Читать «История тела Том 3» онлайн - страница 221

Жорж Вигарелло

Учитывая явный антимилитаризм этих речевых практик, можно также задаться вопросом, в какой мере этот взрыв вербальной вульгарности отражает сексуальную депривацию, царящую в ведущих боевые действия армиях. Можно ли сказать, что фронты — это «места асексуальности», которые Пол Фассел описывал, говоря о театрах военных действий англо–саксонских армий во II Мировой войне? «Ни сексуальная фрустрация, ни желание, которое невозможно подавить, в целом не мешали солдатам на передовой, — подчеркивает Фассел. — Они испытывали слишком сильный страх, у них было слишком много обязанностей, они были слишком голодны, истощены и лишены надежды, чтобы хоть немного думать о сексе». Возможно. Однако известно, что начиная с I Мировой войны эротические образы, тиражировавшиеся в иллюстрированной прессе, «заполонили и покрыли собой все; они попадали на передовую, просачивались в палатки, вешались на стены… и занимали солдат в их одинокой грусти». В годы II Мировой это стало еще более очевидным: распространение эротических журналов и книг было массовым в американской армии. Такие вещи всегда плохо документируются, но в источниках все же содержится немало сведений о сексуальных практиках: мастурбация, практически не упоминавшаяся в контексте боевых действий 1914–1918 годов, более открыто описывается в воспоминаниях о следующей войне. Также известно, что проституция была распространенным феноменом в тыловых зонах самых разных конфликтов. Что же касается гомосексуальности — как мы знаем, неизбежной в сообществах мужчин, лишенных какого бы то ни было женского присутствия и подталкиваемых стрессом к массовым нарушениям социокультурных норм, — она остается практически полностью табуированным сюжетом в свидетельствах солдат XX века.

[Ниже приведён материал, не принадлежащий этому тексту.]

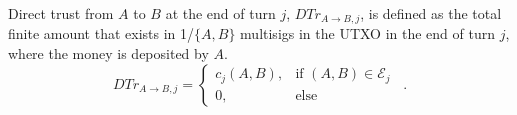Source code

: {}
\begin{definition}
  Direct trust from $A$ to $B$ at the end of turn $j$, $DTr_{A \rightarrow B, j}$, is defined as the total finite amount that
  exists in 1/$\{A,B\}$ multisigs in the UTXO in the end of turn $j$, where the money is deposited by $A$.
  \begin{equation}
    DTr_{A \rightarrow B, j} =
      \begin{cases}
        c_j\left(A, B\right), & \mbox{if } \left(A, B\right) \in \mathcal{E}_j \\
        0, & \mbox{else}
      \end{cases} \enspace .
  \end{equation}
\end{definition}
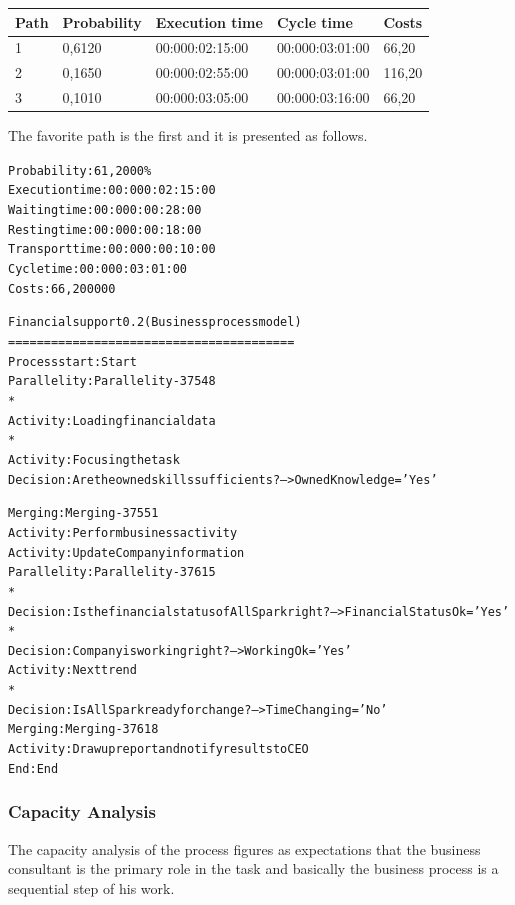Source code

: \begin{table}
\centering
\begin{tabular}{|l|l|l|l|l|}
Path&Probability&Execution time&Cycle time&Costs\\
\hline
1&0,6120&00:000:02:15:00&00:000:03:01:00&66,20\\
\hline
2&0,1650&00:000:02:55:00&00:000:03:01:00&116,20\\
\hline
3&0,1010&00:000:03:05:00&00:000:03:16:00&66,20
\end{tabular}
\end{table}

The favorite path is the first and it is presented as follows.\\

\begin{alltt}
Probability:   61,2000\%
Execution time:  00:000:02:15:00
Waiting time:  00:000:00:28:00
Resting time:  00:000:00:18:00
Transport time:  00:000:00:10:00
Cycle time:  00:000:03:01:00
Costs:  66,200000

Financial support 0.2 (Business process model)
========================================
Process start: Start
Parallelity: Parallelity-37548
    *
    Activity: Loading financial data
    *
    Activity: Focusing the task
    Decision: Are the owned skills sufficients? --> OwnedKnowledge='Yes'

Merging: Merging-37551
Activity: Perform business activity
Activity: Update Company information
Parallelity: Parallelity-37615
    *
    Decision: Is the financial status of AllSpark right? --> FinancialStatusOk='Yes'
    *
    Decision: Company is working right? --> WorkingOk='Yes'
    Activity: Next trend
    *
    Decision: Is AllSpark ready for change? --> TimeChanging='No'
Merging: Merging-37618
Activity: Draw up report and notify results to CEO
End: End
\end{alltt}


\subsubsection{Capacity Analysis}
The capacity analysis of the process figures as expectations that the business consultant is the primary role in the task and basically the business process is a sequential step of his work.

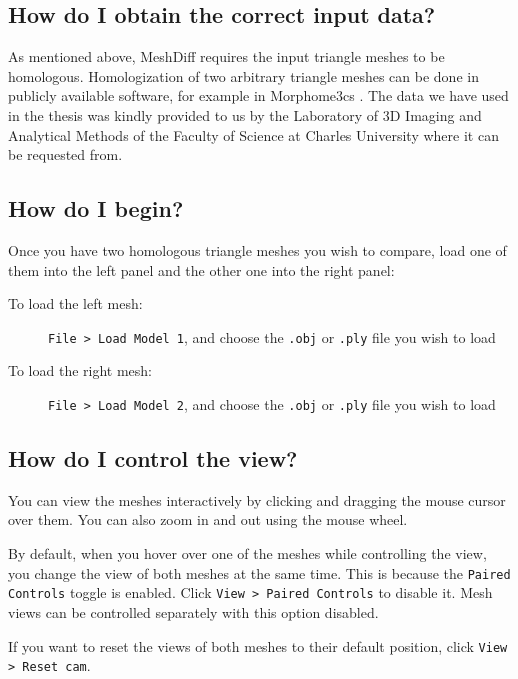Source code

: 
\subsection{How do I obtain the correct input data?}

As mentioned above, MeshDiff requires the input triangle meshes to be homologous. Homologization of two arbitrary triangle meshes can be done in publicly available software, for example in Morphome3cs \citep{Morpho}. The data we have used in the thesis was kindly provided to us by the Laboratory of 3D Imaging and Analytical Methods of the Faculty of Science at Charles University where it can be requested from.

\subsection{How do I begin?}

Once you have two homologous triangle meshes you wish to compare, load one of them into the left panel and the other one into the right panel:

\begin{description}
\item [To load the left mesh:] \verb+File > Load Model 1+, and choose the \verb+.obj+ or \verb+.ply+ file you wish to load
\item [To load the right mesh:] \verb+File > Load Model 2+, and choose the \verb+.obj+ or \verb+.ply+ file you wish to load
\end{description}

\subsection{How do I control the view?}
\label{sec:view_control}

You can view the meshes interactively by clicking and dragging the mouse cursor over them. You can also zoom in and out using the mouse wheel.

By default, when you hover over one of the meshes while controlling the view, you change the view of both meshes at the same time. This is because the \verb+Paired Controls+ toggle is enabled. Click \verb+View > Paired Controls+ to disable it. Mesh views can be controlled separately with this option disabled.

If you want to reset the views of both meshes to their default position, click \verb+View > Reset cam+.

Речь не идет о том, чтобы придерживаться сопереживательной позиции и рассматривать любой военный опыт в ракурсе виктимизации. Разумеется, историки не без причин замечали, что I Мировая война «лишила мужчину мужественности», нанеся решающий удар по традиционным формам маскулинности. Однако, несмотря на то что телесный опыт современного воина полностью противоречит маскулинному мифу, ассоциированному с войной, одним из главных парадоксов XX века является то, что телесный — а также моральный — образ солдата сумел пережить изменения в западной культуре ведения боевых действий, произошедшие после 1900 года. Несомненно, стереотип западного воина был слишком давно — по мнению Джорджа Мосса, с конца XVIII века — связан с идеей современной мужественности, чтобы легко сойти со сцены. Возможно, в результате своего рода экзорцизма новых реалий войны, компенсаторную и умилостивляющую составляющую которого стоит оценить отдельно, телесный идеал фашизма напрямую вышел из современного поля боя? Его абрис очертил в 1917 году на афише, рекламировавшей 7‑й военный заем германского правительства, Фриц Эрлер, будущий портретист Гитлера: солдат, облаченный в знаменитый стальной шлем (Stahlhelm), знаковый для штурмовых соединений, участвовавших в Верденском сражении и в битве на Сомме, держащий в руке гранаты и противогаз, как кажется, освобожден от колючей проволоки «ничьей земли», видной на заднем плане. Черты лица отмечены решимостью. Главное — взгляд: глаза горят, но мы не знаем, обращены ли они к победе, смерти или к какому–то личному абсолюту. Это солдат, чьи тело и дух закалились огнем боев, и это уже «новый человек» фашизма, которого мы находим также на надгробных памятниках. Итальянский фашизм и немецкий нацизм возвели эту модель в систему, избавившись попутно от конкретных реалий современной войны: воины с гипертрофированными мускулами и мощным торсом на скульптурах и барельефах Йозефа Торака и Арно Брекера обнажены и держат в руках мечи, представляя собой «брутализированную» имитацию воинов древности.